Viktoria drew in a long, shaky breath. She reached for Dr. Hayes’s hand as she let it out. The couple’s eyes met, and Arne had the feeling an entire discussion was going on without him. It sent a twist of pain through his heart. He wanted that. He wanted that closeness, that connection. For one whole night, he thought he’d had that with Emma. He hated feeling like a fool.
“The concert has to go forward,” his mother said at last, though her voice was filled with uncertainty. “Although we could figure out a smaller way to do it. Perhaps not here, but in one of the television studios in the city.”
“But none of them are bi
g enough,” Marina argued. “None of them can fit the children’s choir, for example, let alone that awful American and all her…stuff.”
“She’s not that awful,” Arne mumbled. Only part of him wanted to defend Emma.
Marina glanced at him, her sculpted eyebrows pulling together in a frown of calculation.
“Sven, can the damage here be undone in time for the concert tonight?” Viktoria asked.
Sven shrugged. “My crew could clean up the stage, dispose of the debris, but sets like that take weeks to build.”
“Is there anything you could use as a backdrop?” Dr.

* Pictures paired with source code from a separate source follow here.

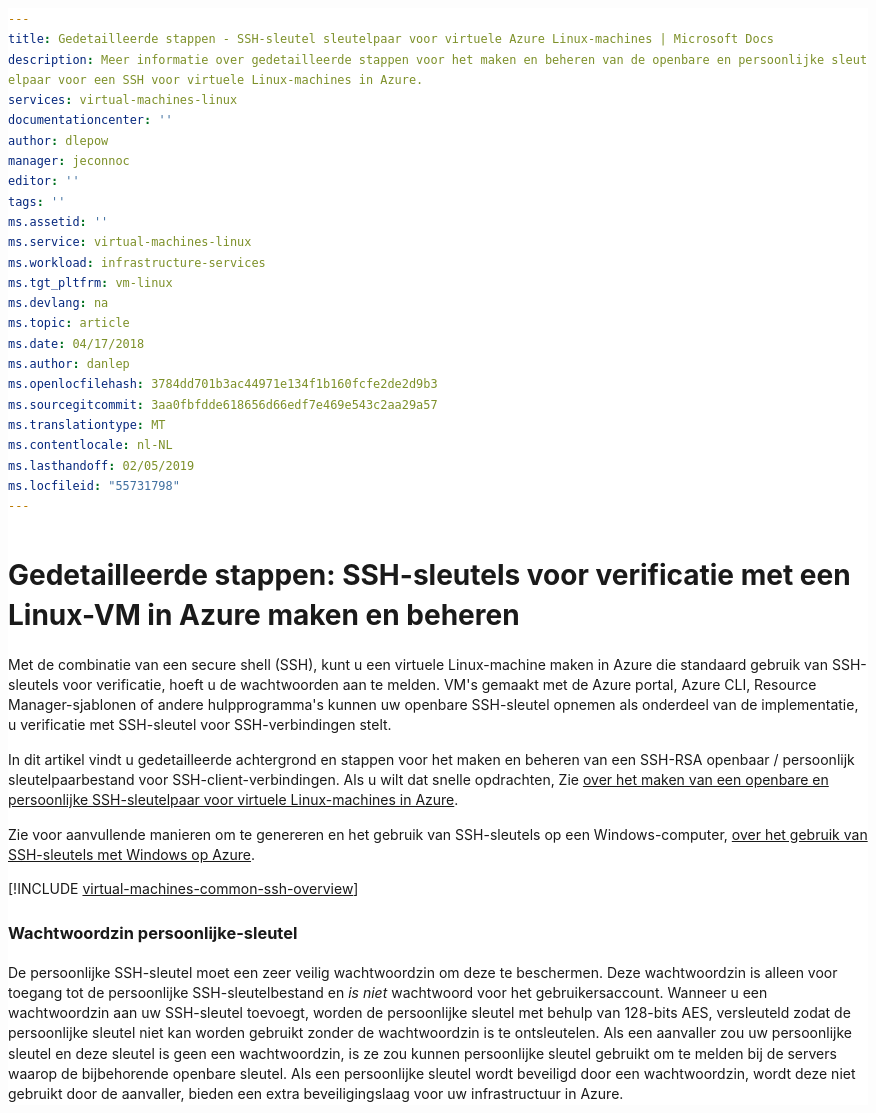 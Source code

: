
 ```yaml
---
title: Gedetailleerde stappen - SSH-sleutel sleutelpaar voor virtuele Azure Linux-machines | Microsoft Docs
description: Meer informatie over gedetailleerde stappen voor het maken en beheren van de openbare en persoonlijke sleutelpaar voor een SSH voor virtuele Linux-machines in Azure.
services: virtual-machines-linux
documentationcenter: ''
author: dlepow
manager: jeconnoc
editor: ''
tags: ''
ms.assetid: ''
ms.service: virtual-machines-linux
ms.workload: infrastructure-services
ms.tgt_pltfrm: vm-linux
ms.devlang: na
ms.topic: article
ms.date: 04/17/2018
ms.author: danlep
ms.openlocfilehash: 3784dd701b3ac44971e134f1b160fcfe2de2d9b3
ms.sourcegitcommit: 3aa0fbfdde618656d66edf7e469e543c2aa29a57
ms.translationtype: MT
ms.contentlocale: nl-NL
ms.lasthandoff: 02/05/2019
ms.locfileid: "55731798"
---
```

# <a name="detailed-steps-create-and-manage-ssh-keys-for-authentication-to-a-linux-vm-in-azure"></a>Gedetailleerde stappen: SSH-sleutels voor verificatie met een Linux-VM in Azure maken en beheren 
Met de combinatie van een secure shell (SSH), kunt u een virtuele Linux-machine maken in Azure die standaard gebruik van SSH-sleutels voor verificatie, hoeft u de wachtwoorden aan te melden. VM's gemaakt met de Azure portal, Azure CLI, Resource Manager-sjablonen of andere hulpprogramma's kunnen uw openbare SSH-sleutel opnemen als onderdeel van de implementatie, u verificatie met SSH-sleutel voor SSH-verbindingen stelt. 

In dit artikel vindt u gedetailleerde achtergrond en stappen voor het maken en beheren van een SSH-RSA openbaar / persoonlijk sleutelpaarbestand voor SSH-client-verbindingen. Als u wilt dat snelle opdrachten, Zie [over het maken van een openbare en persoonlijke SSH-sleutelpaar voor virtuele Linux-machines in Azure](mac-create-ssh-keys.md).

Zie voor aanvullende manieren om te genereren en het gebruik van SSH-sleutels op een Windows-computer, [over het gebruik van SSH-sleutels met Windows op Azure](ssh-from-windows.md).

[!INCLUDE [virtual-machines-common-ssh-overview](../../../includes/virtual-machines-common-ssh-overview.md)]

### <a name="private-key-passphrase"></a>Wachtwoordzin persoonlijke-sleutel
De persoonlijke SSH-sleutel moet een zeer veilig wachtwoordzin om deze te beschermen. Deze wachtwoordzin is alleen voor toegang tot de persoonlijke SSH-sleutelbestand en *is niet* wachtwoord voor het gebruikersaccount. Wanneer u een wachtwoordzin aan uw SSH-sleutel toevoegt, worden de persoonlijke sleutel met behulp van 128-bits AES, versleuteld zodat de persoonlijke sleutel niet kan worden gebruikt zonder de wachtwoordzin is te ontsleutelen. Als een aanvaller zou uw persoonlijke sleutel en deze sleutel is geen een wachtwoordzin, is ze zou kunnen persoonlijke sleutel gebruikt om te melden bij de servers waarop de bijbehorende openbare sleutel. Als een persoonlijke sleutel wordt beveiligd door een wachtwoordzin, wordt deze niet gebruikt door de aanvaller, bieden een extra beveiligingslaag voor uw infrastructuur in Azure.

Hayes asked. “Even if it’s plain?”
Sven rubbed a hand over his face. “We have all sorts of backdrops in the fly space.”
Inspiration hit Arne. “Do you have a plain white drop? Like a screen?”
Sven’s eyes widened. “Projection,” he said. “The equipment is already installed.”
“You just need to figure out what images to project onto the screen,” Kristoff said, catching on.
“Does it do photos?” Alek asked. “We’ve got a ton of official photos and stuff from our family vacations we could use.”
“It’s all digital,” Sven said. “If you send me the files, I can have one of my guys put together a slideshow in a matter of hours.”
“Hours is all we have,” Arne said, checking his phone for the time. His heart sank when he saw no messages waiting. It wasn’t that he was hoping Emma would pursue him or try to explain. She had enough on her plate. The problems at the arena would affect her, too. But something, an apology, even a text yelling at him for being so feint-hearted, would have been nice. He glanced up at the others. “Do whatever you need to. This concert will go on tonight no matter what we have to do.”